Across our operations, we continued to make good progress. 2 weeks ago, we announced a new strategic alliance with Petrobras with a commitment to work together in Brazil on a range of opportunities across our whole business. In the Upstream, our focus on execution is delivering improved performance. Plan (sic) [plant] reliability in our operations was a record 96% in the first quarter. This helped us deliver an operating efficiency of 86%, a 2% improvement on our previous best. In February, we announced the successful startup of the Atoll gas field in Egypt, ahead of schedule and under budget. This gas project was brought onstream less than 33 months after the initial exploration discovery. We've also taken final investment decisions or FIDs on the developments of Ghazeer, the second phase of the giant Khazzan gas field in Oman; KG-D6 satellites, the second project in the integrated KG-D6 development in India; and Alligin and Vorlich, 2 new U.K. North Sea subsea field developments.

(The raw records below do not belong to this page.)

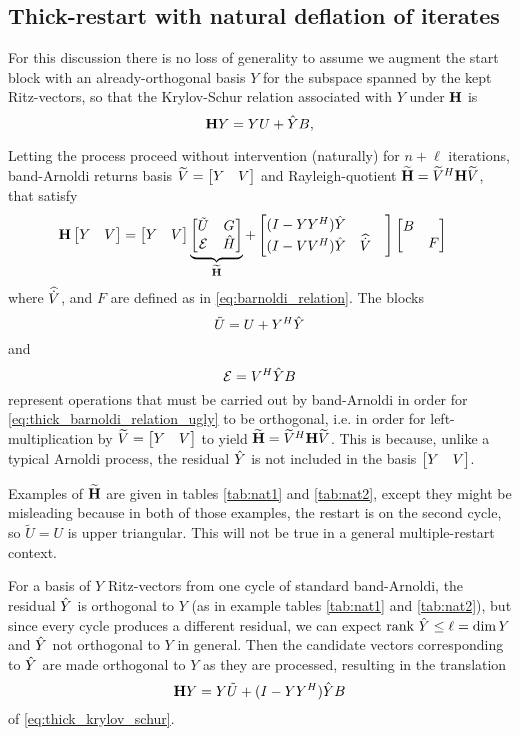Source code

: \subsection{Thick-restart with natural deflation of iterates}
For this discussion there is no loss of generality to assume we augment the start block with an already-orthogonal basis $Y$ for the subspace spanned by the kept Ritz-vectors, so that the  Krylov-Schur relation associated with $Y$ under $\textbf{\textup{H}}$ is 
\begin{equation}
\textbf{\textup{H}} Y = Y U +  \hat{Y} B,
\label{eq:thick_krylov_schur}
\end{equation}


  Letting the process proceed without intervention (naturally) for $n+\ell$ iterations, band-Arnoldi returns basis $\widetilde{V} = \begin{bmatrix} Y&V\end{bmatrix}$ and Rayleigh-quotient $\widetilde{\textbf{\textup{H}}} = \widetilde{V}^H \textbf{\textup{H}} \widetilde{V}$, that satisfy  
\begin{align}
\textbf{\textup{H}} \begin{bmatrix} Y&V\end{bmatrix} &= \begin{bmatrix} Y&V\end{bmatrix} \underbrace{\begin{bmatrix} \tilde{U} & G \\ \cal{E}&\hat{H}\end{bmatrix}}_{\widetilde{\textbf{\textup{H}}}} 
+\begin{bmatrix} (I-YY^H)\hat{Y} & & \\
		(I-VV^H)\hat{Y} & \widehat{\dot{V}} \end{bmatrix} 
\begin{bmatrix} B&\\&F\end{bmatrix}
\label{eq:thick_barnoldi_relation_ugly} 
\end{align}
 where $\widehat{\dot{V}}$, and $F$ are defined as in \eqref{eq:barnoldi_relation}. 
The blocks 
\begin{equation}
\tilde{U}=U+Y^H\hat{Y}
\end{equation}
and 
 \begin{equation}
\mathcal{E}=V^H\hat{Y} B
\label{eq:VHYh}
\end{equation}
 represent operations that must be carried out by band-Arnoldi in order for  \eqref{eq:thick_barnoldi_relation_ugly} to be orthogonal, i.e. in order for left-multiplication by $\widetilde{V} = \begin{bmatrix} Y&V\end{bmatrix}$ to yield $\widetilde{\textbf{\textup{H}}} = \widetilde{V}^H \textbf{\textup{H}} \widetilde{V}$.   This is because, unlike a typical Arnoldi process, the residual $\hat{Y}$ is not included in the basis $\begin{bmatrix} Y&V\end{bmatrix}$.
  
Examples of $\widetilde{\textbf{\textup{H}}}$ are given in tables \ref{tab:nat1} and \ref{tab:nat2}, except they might be misleading because in both of those examples, the restart is on the second cycle, so $\tilde{U} = U$ is upper triangular.  This will not be true in a general multiple-restart context.  


 For a basis of $Y$ Ritz-vectors from  one cycle of standard band-Arnoldi, the residual $\hat{Y}$ is orthogonal to $Y$ (as in example tables \ref{tab:nat1} and \ref{tab:nat2}), but since every cycle produces a different residual, we can expect $\text{rank } \hat{Y}  \leq \ell = \dim Y$ and $\hat{Y}$ not orthogonal to $Y$ in  general.  Then the candidate vectors corresponding to $\hat{Y}$ are made orthogonal to $Y$ as they are processed, resulting in the translation  
\begin{equation}
\textbf{\textup{H}} Y = Y \tilde{U} +  (I-YY^H)\hat{Y} B
\label{eq:band_deflated_decomp_orth}
\end{equation}
of \eqref{eq:thick_krylov_schur}.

In the Downstream, we've continued to make good strategic progress leveraging our strong brands and quality portfolio. In retail, premium fuel volumes grew by 5% compared with last year. And we continued the rollout of our convenience partnership model across our network. We also celebrated our first year of operations in Mexico, where average fuel volumes per site have increased by over 60%. And we recently opened our 200th site. At our Whiting refinery in the United States, we processed over 10% more heavy crude than a year ago, partially capturing the higher light, heavy discounts. And in petrochemicals, we achieved a new production record at our PTA plant in Zhuhai, China.
We have also continued with the development of our alternative energy business with the recent creation of a new Indian joint venture between Lightsource BP and Everstone Capital to create EverSource Capital. This partnership provides us with an interest in an innovative fund management platform for low-carbon infrastructure projects in India, which we see as a market with huge demand and potential.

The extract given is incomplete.